## Requirement
Below are lines of data, and only some are wanted. Please repeat exactly those from the line that has "- Mutations in MUT gene" through the line that has "- Prevalence: Approximately".

## Recorded information
▼▼▼
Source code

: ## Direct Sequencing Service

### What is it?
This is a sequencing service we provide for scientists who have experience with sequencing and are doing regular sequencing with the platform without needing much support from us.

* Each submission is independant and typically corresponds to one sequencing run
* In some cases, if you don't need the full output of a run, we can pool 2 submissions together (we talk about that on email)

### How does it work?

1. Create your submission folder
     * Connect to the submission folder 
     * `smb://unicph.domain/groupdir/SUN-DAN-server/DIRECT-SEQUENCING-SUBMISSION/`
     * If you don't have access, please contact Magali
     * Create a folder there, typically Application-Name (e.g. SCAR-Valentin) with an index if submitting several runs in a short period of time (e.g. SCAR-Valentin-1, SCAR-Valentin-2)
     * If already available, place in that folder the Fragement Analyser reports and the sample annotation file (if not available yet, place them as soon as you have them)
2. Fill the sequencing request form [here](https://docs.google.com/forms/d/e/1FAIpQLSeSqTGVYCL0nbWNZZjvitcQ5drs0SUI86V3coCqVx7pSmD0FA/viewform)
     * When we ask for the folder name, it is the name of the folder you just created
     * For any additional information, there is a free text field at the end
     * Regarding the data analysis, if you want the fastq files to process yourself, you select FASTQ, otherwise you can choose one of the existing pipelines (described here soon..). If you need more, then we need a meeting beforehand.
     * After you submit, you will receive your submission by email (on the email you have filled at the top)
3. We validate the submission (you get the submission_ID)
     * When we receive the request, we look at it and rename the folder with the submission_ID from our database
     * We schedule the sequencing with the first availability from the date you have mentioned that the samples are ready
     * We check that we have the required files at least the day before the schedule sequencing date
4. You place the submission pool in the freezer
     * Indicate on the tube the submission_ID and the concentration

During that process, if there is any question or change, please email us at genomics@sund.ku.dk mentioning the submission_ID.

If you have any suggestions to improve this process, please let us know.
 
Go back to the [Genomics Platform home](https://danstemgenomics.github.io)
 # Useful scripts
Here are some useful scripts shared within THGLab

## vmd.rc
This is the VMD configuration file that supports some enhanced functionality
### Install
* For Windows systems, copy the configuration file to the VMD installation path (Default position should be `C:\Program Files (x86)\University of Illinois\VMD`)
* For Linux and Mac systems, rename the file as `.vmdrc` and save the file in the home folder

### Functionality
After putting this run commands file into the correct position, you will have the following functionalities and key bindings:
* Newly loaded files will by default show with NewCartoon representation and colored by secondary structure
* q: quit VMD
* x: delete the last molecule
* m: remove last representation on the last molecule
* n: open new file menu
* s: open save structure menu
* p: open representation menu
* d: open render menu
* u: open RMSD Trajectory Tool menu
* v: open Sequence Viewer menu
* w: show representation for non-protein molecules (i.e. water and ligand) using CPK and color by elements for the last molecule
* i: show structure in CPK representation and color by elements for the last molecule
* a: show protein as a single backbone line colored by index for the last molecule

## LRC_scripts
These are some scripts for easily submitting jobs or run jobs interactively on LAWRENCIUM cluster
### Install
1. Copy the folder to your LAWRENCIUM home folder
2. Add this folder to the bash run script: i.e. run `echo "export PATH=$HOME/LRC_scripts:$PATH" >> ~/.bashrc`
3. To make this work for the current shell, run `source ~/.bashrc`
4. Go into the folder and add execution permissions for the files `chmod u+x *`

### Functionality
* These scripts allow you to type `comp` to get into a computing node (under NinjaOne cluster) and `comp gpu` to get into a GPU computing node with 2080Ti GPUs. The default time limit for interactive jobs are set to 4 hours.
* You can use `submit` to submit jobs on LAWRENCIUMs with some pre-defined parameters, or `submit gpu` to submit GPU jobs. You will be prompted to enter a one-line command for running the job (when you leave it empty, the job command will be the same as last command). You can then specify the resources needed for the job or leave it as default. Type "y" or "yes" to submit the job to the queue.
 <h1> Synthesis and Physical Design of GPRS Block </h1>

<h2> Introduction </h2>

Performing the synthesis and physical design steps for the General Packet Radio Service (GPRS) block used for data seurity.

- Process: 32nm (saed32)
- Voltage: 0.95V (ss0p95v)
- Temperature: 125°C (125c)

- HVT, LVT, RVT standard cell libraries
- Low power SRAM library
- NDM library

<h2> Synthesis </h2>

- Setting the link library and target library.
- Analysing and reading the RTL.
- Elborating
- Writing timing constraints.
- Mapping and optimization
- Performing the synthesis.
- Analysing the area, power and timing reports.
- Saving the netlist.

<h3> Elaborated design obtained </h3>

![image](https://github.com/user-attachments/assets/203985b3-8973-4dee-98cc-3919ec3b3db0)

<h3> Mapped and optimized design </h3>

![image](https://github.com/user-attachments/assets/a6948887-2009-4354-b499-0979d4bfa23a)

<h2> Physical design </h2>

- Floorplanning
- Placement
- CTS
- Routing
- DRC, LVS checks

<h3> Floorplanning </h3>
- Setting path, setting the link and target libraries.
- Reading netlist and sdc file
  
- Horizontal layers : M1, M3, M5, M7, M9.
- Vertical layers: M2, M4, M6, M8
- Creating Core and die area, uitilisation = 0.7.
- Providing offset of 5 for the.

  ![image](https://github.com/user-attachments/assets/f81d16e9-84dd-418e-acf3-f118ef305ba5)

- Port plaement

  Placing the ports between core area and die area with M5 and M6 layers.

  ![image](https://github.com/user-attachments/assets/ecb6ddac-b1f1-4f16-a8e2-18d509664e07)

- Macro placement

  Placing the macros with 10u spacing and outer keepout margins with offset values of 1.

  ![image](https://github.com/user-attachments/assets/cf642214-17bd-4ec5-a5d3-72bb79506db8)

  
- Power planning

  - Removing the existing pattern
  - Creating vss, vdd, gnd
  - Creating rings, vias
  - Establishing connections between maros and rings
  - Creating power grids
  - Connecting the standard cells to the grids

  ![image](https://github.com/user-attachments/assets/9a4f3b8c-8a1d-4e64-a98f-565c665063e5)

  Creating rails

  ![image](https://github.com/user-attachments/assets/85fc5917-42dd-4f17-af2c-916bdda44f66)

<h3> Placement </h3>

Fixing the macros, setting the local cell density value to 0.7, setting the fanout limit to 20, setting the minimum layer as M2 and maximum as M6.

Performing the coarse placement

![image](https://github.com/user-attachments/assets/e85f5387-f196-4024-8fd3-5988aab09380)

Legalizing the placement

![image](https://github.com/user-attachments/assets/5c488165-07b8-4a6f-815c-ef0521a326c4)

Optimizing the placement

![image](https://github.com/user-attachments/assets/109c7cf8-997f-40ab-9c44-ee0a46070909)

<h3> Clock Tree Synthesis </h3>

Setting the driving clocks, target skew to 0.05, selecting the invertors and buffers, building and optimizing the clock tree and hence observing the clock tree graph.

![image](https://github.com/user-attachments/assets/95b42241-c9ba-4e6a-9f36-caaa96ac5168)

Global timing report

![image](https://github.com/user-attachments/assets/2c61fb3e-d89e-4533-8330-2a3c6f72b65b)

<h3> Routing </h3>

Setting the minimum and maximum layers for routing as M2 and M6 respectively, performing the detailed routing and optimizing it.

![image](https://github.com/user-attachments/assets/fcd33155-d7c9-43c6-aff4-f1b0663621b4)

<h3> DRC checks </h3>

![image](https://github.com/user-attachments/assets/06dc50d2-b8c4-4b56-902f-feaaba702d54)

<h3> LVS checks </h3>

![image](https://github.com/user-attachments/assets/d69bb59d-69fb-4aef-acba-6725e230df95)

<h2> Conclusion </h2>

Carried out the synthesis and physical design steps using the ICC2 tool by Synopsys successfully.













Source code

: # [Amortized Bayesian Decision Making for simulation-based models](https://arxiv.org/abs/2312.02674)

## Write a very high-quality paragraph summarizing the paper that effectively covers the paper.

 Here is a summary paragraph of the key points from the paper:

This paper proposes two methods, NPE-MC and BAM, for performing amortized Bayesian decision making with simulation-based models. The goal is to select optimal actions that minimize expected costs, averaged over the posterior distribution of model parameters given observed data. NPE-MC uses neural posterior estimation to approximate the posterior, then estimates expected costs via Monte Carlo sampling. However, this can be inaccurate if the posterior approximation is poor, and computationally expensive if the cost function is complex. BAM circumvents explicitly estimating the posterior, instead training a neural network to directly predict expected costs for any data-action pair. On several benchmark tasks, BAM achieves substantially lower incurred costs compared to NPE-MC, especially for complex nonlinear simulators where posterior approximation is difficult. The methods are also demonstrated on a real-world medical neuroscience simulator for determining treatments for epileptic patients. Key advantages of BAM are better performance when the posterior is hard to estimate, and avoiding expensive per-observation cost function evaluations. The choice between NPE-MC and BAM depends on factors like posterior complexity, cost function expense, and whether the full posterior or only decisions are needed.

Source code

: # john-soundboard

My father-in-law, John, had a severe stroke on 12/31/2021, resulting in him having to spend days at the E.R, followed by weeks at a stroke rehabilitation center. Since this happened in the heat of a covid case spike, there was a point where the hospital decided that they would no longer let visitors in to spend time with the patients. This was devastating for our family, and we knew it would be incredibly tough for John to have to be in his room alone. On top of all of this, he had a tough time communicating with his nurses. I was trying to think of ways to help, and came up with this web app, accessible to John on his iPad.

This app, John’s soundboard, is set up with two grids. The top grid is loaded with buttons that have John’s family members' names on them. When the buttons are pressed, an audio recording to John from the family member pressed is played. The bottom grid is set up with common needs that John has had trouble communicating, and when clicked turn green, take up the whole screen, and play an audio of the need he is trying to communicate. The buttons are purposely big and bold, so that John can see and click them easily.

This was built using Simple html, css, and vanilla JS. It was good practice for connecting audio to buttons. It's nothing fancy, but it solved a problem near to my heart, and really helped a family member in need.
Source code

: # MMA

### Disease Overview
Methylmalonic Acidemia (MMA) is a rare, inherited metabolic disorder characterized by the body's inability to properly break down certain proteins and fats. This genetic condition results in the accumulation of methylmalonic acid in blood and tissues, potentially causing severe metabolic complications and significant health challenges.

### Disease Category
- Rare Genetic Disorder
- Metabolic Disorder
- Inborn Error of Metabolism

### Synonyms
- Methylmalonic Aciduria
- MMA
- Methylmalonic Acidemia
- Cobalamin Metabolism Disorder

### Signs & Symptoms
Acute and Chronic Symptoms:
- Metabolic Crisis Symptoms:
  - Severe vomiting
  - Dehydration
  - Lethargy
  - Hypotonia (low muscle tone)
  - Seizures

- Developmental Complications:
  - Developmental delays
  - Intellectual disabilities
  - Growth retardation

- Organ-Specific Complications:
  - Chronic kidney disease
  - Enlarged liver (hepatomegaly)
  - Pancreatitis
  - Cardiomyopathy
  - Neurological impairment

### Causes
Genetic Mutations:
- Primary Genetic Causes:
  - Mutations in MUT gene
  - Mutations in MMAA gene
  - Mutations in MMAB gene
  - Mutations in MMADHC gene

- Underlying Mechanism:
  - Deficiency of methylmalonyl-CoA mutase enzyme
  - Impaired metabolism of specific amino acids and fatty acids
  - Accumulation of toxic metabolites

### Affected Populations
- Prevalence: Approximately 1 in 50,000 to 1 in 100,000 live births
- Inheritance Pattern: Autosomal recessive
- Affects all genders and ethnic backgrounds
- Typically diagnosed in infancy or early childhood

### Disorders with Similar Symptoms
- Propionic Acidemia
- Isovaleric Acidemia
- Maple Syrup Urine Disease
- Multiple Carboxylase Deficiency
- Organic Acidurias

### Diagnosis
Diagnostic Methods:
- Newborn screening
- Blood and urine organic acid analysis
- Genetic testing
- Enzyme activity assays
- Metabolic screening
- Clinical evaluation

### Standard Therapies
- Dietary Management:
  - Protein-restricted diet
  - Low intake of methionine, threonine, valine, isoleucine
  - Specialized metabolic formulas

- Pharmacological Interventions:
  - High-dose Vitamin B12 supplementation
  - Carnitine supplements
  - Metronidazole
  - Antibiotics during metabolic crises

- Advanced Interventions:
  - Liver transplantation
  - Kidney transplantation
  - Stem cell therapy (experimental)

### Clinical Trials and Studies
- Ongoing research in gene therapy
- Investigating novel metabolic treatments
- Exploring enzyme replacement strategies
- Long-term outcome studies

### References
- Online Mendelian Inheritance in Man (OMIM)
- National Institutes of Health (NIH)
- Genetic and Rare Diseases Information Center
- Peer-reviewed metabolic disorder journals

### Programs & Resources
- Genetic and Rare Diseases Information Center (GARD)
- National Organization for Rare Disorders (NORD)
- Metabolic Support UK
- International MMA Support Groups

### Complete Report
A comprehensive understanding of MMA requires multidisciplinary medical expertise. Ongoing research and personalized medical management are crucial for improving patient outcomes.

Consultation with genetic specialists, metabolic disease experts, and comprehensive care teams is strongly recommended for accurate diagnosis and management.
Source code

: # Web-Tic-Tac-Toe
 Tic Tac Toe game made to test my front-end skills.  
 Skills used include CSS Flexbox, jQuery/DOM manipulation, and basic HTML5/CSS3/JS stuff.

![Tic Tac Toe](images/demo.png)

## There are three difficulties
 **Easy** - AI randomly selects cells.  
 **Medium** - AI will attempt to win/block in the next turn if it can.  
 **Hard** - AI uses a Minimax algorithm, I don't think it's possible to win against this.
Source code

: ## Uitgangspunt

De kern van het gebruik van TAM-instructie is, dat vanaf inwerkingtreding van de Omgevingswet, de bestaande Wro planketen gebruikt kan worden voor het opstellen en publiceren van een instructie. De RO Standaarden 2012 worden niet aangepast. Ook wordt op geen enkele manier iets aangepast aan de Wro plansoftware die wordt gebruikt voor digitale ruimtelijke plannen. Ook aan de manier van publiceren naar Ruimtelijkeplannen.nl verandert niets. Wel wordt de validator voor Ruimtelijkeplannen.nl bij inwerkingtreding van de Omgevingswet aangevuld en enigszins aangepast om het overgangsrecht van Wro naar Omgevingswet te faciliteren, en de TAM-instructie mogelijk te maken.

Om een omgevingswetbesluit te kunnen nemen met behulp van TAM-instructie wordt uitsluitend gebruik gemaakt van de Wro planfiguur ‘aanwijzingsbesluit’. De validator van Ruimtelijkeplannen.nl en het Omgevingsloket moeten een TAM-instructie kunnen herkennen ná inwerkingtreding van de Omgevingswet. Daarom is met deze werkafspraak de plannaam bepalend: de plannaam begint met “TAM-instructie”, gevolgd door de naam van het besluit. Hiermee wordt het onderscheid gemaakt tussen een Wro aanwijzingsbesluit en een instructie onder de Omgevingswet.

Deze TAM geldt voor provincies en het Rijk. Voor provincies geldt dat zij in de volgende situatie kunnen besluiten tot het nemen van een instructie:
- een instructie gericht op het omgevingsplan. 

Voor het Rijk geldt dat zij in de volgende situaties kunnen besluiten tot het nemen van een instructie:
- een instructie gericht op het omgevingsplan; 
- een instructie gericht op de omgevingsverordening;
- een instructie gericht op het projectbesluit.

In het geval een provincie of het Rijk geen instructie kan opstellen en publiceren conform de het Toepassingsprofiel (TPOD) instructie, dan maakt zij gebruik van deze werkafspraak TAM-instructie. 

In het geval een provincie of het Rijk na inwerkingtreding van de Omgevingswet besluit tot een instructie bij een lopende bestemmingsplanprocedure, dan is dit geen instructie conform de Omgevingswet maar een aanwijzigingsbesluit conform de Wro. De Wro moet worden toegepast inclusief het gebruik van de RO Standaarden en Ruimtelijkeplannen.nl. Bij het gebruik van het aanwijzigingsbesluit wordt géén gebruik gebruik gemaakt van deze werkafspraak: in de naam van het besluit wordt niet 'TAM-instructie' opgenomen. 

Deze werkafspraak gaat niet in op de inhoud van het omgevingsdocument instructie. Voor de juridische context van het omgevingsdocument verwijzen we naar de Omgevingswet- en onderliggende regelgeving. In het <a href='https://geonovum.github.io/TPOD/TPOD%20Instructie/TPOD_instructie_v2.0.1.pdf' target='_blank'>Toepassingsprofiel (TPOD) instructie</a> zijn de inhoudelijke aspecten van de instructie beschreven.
▲▲▲
## Written answer
  - Mutations in MUT gene
  - Mutations in MMAA gene
  - Mutations in MMAB gene
  - Mutations in MMADHC gene

- Underlying Mechanism:
  - Deficiency of methylmalonyl-CoA mutase enzyme
  - Impaired metabolism of specific amino acids and fatty acids
  - Accumulation of toxic metabolites

### Affected Populations
- Prevalence: Approximately 1 in 50,000 to 1 in 100,000 live births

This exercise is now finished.